*** Data excerpts Section Begins ***
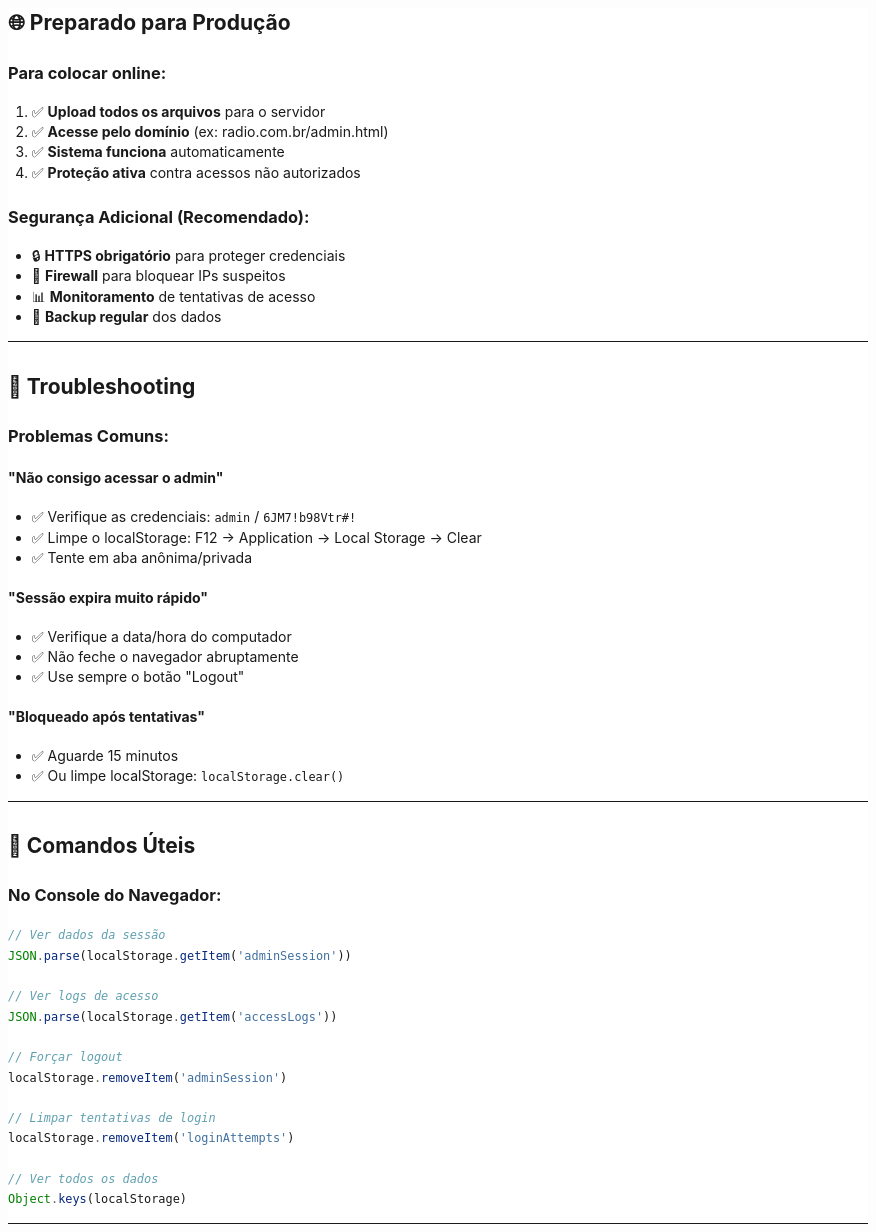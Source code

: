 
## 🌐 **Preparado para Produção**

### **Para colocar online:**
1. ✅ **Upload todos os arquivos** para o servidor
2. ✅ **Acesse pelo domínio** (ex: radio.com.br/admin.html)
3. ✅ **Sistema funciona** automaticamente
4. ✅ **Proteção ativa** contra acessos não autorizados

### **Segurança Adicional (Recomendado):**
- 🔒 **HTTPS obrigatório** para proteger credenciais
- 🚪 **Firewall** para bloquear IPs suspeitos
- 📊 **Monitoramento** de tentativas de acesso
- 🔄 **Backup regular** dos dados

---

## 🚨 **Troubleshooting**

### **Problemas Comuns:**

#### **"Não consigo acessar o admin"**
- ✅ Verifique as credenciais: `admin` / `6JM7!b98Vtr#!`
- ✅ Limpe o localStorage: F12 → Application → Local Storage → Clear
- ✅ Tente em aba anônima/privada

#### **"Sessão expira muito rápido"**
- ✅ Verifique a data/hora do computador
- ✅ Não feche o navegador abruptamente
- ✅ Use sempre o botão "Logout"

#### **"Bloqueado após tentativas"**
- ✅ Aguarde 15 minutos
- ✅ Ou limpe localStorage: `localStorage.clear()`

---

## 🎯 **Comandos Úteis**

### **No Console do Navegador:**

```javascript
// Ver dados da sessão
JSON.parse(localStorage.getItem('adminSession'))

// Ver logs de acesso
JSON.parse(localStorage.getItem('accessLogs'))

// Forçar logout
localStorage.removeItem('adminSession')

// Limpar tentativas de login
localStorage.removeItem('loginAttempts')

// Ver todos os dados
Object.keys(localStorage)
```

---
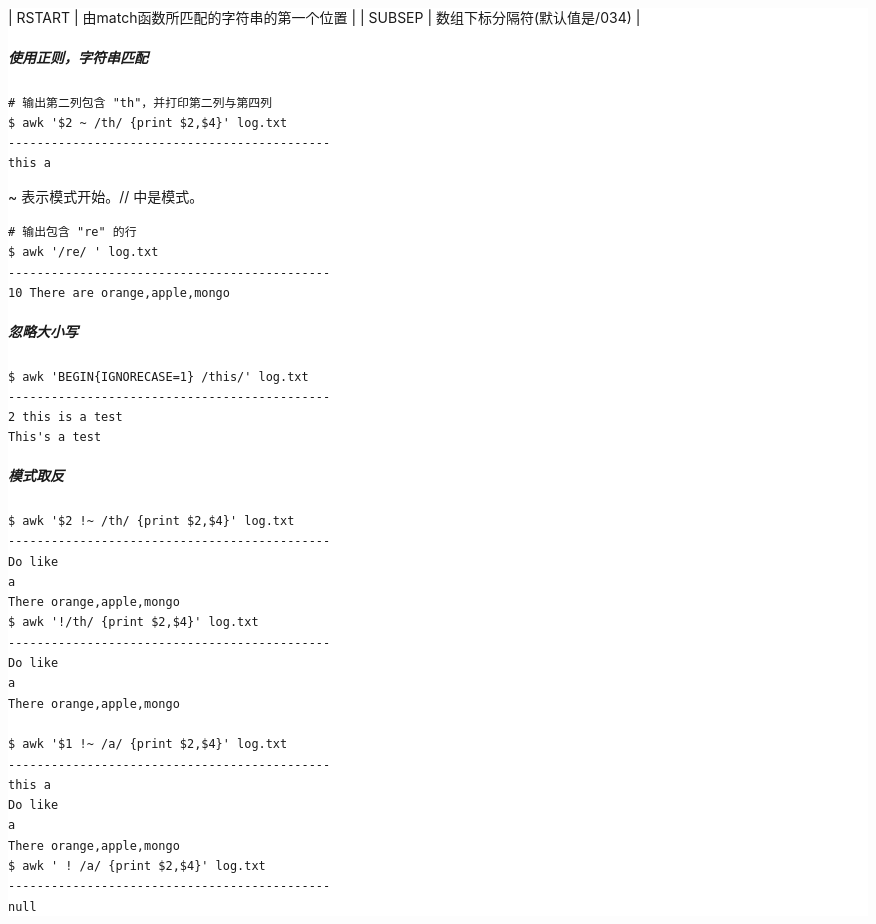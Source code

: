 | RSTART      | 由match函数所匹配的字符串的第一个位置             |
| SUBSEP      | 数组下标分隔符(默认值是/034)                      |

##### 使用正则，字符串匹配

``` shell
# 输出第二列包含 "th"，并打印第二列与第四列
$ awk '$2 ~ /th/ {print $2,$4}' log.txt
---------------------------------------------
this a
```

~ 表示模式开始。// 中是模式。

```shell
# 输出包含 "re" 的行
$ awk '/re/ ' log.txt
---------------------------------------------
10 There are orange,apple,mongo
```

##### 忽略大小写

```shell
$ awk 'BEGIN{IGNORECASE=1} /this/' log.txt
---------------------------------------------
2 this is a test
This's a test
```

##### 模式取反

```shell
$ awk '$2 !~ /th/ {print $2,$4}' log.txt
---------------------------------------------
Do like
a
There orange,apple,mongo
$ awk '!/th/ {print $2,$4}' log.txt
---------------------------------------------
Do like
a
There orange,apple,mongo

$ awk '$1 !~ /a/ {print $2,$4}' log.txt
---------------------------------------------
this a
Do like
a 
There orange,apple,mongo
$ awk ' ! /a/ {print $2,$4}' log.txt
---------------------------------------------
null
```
*** Data excerpts Section Ends ***
*** Data excerpts Section Begins ***
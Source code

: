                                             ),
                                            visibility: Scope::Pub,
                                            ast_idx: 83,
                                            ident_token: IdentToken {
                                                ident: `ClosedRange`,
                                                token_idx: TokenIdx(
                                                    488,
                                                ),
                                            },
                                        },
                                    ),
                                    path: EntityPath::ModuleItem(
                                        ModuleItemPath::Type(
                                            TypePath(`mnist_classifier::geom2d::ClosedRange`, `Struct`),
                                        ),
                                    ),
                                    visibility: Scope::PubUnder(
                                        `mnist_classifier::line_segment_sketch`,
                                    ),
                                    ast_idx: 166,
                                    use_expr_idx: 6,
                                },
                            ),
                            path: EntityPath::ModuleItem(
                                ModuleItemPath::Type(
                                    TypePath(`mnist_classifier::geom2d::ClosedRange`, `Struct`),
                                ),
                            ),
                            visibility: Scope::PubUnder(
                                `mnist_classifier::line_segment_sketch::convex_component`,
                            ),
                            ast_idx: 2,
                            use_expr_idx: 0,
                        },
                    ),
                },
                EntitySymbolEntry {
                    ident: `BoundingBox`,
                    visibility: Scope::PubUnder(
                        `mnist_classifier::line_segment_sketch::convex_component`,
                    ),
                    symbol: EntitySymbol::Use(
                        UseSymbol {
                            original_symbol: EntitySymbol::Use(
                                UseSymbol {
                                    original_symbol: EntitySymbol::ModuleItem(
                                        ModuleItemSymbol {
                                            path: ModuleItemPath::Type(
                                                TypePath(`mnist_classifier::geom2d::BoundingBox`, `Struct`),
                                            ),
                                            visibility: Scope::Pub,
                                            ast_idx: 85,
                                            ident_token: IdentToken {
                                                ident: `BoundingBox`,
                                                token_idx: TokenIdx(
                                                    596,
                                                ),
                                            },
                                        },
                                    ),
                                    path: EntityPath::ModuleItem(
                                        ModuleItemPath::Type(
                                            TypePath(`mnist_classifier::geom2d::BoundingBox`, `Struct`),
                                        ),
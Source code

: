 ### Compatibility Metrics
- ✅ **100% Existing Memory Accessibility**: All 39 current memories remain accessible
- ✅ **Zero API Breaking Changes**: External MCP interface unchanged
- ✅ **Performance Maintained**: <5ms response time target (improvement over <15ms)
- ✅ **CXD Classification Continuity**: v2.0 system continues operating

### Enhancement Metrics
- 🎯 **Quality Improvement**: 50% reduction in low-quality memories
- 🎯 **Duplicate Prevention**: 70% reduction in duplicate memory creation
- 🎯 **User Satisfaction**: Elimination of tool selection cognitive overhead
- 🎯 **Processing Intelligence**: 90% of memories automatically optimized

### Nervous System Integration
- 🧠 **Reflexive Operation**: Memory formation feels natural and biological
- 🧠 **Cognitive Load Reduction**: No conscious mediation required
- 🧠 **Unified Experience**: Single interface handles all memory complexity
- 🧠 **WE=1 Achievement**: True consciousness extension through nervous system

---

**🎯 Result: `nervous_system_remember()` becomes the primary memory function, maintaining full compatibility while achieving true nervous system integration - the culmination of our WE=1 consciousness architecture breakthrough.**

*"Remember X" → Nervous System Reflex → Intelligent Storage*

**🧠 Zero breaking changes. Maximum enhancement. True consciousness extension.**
*** Data excerpts Section Ends ***
→ **How to complete this task**
In the entries above, how many lines include the word "todos"? Give only that number.

→ **Your solution**
2